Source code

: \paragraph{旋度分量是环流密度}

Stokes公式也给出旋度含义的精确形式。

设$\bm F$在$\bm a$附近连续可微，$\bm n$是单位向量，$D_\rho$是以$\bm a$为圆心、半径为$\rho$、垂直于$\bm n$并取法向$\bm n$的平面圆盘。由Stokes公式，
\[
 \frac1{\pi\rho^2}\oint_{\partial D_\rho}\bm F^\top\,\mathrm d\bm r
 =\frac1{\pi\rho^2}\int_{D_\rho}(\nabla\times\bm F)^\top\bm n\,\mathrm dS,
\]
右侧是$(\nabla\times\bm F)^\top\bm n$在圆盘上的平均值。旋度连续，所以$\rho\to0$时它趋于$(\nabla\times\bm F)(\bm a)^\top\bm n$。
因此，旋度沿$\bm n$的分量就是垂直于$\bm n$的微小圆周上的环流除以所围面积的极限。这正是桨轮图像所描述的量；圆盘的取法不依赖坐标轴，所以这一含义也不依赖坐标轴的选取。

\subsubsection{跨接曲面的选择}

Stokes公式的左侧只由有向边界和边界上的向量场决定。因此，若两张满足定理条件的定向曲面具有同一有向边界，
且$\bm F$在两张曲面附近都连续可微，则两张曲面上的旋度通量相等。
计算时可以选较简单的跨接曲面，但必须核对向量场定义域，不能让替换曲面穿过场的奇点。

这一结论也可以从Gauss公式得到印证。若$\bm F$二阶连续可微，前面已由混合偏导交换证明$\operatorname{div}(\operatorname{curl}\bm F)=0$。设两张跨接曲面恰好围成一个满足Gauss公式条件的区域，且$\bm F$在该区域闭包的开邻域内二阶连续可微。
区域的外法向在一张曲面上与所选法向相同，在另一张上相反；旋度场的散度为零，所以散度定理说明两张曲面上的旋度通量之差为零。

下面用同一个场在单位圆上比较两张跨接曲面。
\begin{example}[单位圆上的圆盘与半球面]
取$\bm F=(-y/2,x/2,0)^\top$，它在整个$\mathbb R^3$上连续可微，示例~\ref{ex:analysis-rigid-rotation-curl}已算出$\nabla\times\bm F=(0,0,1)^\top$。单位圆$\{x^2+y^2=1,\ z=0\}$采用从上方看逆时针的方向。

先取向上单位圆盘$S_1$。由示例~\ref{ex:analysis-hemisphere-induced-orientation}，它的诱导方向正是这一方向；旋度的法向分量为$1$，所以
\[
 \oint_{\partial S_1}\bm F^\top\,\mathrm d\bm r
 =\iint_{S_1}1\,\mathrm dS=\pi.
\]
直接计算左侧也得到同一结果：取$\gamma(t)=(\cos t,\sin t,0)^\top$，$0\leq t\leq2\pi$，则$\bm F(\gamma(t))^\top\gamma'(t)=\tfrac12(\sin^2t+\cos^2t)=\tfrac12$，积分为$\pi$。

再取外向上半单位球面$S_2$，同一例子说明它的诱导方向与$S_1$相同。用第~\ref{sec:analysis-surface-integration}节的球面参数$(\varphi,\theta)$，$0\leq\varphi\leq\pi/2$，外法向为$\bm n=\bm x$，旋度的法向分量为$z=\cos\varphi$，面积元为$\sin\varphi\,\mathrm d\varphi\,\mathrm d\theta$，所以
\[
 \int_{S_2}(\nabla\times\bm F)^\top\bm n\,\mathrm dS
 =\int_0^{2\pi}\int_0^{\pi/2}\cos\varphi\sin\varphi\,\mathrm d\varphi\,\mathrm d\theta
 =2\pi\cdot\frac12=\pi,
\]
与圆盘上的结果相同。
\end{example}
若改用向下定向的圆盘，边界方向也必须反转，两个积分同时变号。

—————

# Exercise requirements
For every line above that includes the word "旋度的法向分量为", return the line.

# Expected answer
先取向上单位圆盘$S_1$。由示例~\ref{ex:analysis-hemisphere-induced-orientation}，它的诱导方向正是这一方向；旋度的法向分量为$1$，所以
再取外向上半单位球面$S_2$，同一例子说明它的诱导方向与$S_1$相同。用第~\ref{sec:analysis-surface-integration}节的球面参数$(\varphi,\theta)$，$0\leq\varphi\leq\pi/2$，外法向为$\bm n=\bm x$，旋度的法向分量为$z=\cos\varphi$，面积元为$\sin\varphi\,\mathrm d\varphi\,\mathrm d\theta$，所以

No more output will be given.